The occupation itself is planned to begin on October 15, at a location to be determined. I am continuing to participate in this group, and will update as soon as I know more.Meanwhile, visit Occupy Eugene's website!


  1. Awesome. I think it's wise that you guys are doing some prep time before beginning the actual occupation.

    As a resource on organization, strategy, and tactics: I fervently recommend this:

    It's by the people who organized the Serb revolution against Slobodan Milosevic. It is relentlessly pragmatic and useful; my only quibble is that it uses Western business jargon too much, but that doesn't change it's usefulness.

    For a thorough list of resources for planning and organizing, see the International Center on NonViolent Conflict:

    Go with the gods. guys.

  2. Thanks for the well wishes and the resources, Ed! What's going on with Occupy Albuquerque?

  3. I just typed about 1500 words and then accidentally hit some keyboard combination or other that froze everything and wouldn't go away. So... a shorter version of the lost discourse follows.

    It's going well. The protesters have occupied a space at UNM and are discussing and planning in the same sort of bottom-up, organic, consensus, leaderless method you described. The occupation has established a good relationship with the university president's office and campus police, which helped overcome an early mini-crisis, in which it looked like the occupation might be ordered to disperse. There is still some possibility that UNM might prohibit a 24/7 occupation and require that everyone vacate the space overnight. Negotiations continue.
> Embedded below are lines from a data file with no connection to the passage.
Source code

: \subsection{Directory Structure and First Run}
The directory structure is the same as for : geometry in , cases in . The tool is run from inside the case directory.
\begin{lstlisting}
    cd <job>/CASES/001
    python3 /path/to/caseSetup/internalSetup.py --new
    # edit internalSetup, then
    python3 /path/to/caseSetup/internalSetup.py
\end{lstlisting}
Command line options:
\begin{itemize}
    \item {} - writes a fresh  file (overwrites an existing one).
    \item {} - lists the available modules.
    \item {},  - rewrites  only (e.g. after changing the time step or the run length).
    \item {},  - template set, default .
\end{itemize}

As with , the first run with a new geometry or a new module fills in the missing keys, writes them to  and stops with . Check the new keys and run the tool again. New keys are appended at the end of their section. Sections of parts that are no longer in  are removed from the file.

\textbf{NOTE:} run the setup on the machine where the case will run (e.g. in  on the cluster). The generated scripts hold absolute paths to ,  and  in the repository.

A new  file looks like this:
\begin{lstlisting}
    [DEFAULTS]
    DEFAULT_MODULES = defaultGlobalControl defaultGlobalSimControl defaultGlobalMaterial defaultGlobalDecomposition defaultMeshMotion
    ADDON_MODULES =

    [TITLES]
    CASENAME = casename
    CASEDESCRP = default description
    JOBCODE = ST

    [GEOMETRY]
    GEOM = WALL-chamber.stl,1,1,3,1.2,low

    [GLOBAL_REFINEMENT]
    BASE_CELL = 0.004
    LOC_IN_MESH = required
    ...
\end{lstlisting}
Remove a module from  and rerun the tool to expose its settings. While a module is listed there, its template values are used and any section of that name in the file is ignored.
    Related point: I gather that the NYC protesters have been trying to build bridges with NYPD, despite the clashes that have occurred. The Tahrir Square movement in Egypt did this with the Egyptian army and security forces very successfully -- the protesters relentlessly emphasized that the military and police came from the same population as the protesters, facing the same fears, uncertainties, and hardships in everyday life. When the order came down from Mubarak to butcher the protesters, their earlier communication with the troops and police paid off -- because the massacre never happened.

    I wouldn't expect mass shootings in the U.S., but it would probably be a good idea for the occupations in various U.S. cities to start meeting, face-to-face, with the command staff of their local police departments, while also chatting up the rank-and-file cops who will be stationed nearby on the streets. Even if the cops don't give protesters everything they want, meeting with them in a face-to-face, human way can't hurt.

    Right now the big problem in Abq is infrastructure to support a permanent outdoor presence. It got really fucking cold here last night. And windy. This is something that protests in the temperate Middle East and warm European summer didn't have to deal with, but the U.S. occupations are going to have to face. Occupy Abq is talking about setting up some sort of shelter(s) that goes beyond just tents. They're collecting donations of blankets, sleeping bags, flashlights, food, water, clothing, and so on. A nearby used bookstore is offering bathrooms and electricity (for phones and computers, I suppose).

    Decision-making assemblies take place each evening at 6:00. Yesterday it was decided that Saturday's big event will be a "die in" against the war in Afghanistan. I personally don't agree with this decision. I would rather keep the focus on economics and avoid stereotypical "hippie" anti-war imagery that could alienate potential middle/working class support. On the other hand, I might be wrong, because there's obviously a lot of dissatisfaction in the non-academic left about the wars and how they affect ordinary people and their families and friends.

    On a related point, I'd be curious to know what Occupy Abq is doing to get support from local unions and other progressive groups that could offer material support, bodies, and morale-boosting. Not to mention advice from the ACLU on legal aspects of occupying public space.

    I've been following it all by the internet, for the most part, because school takes up so much time. Will try to go to the General Assembly at 6:00 tonight, though. And I have some clothes and such that I can donate.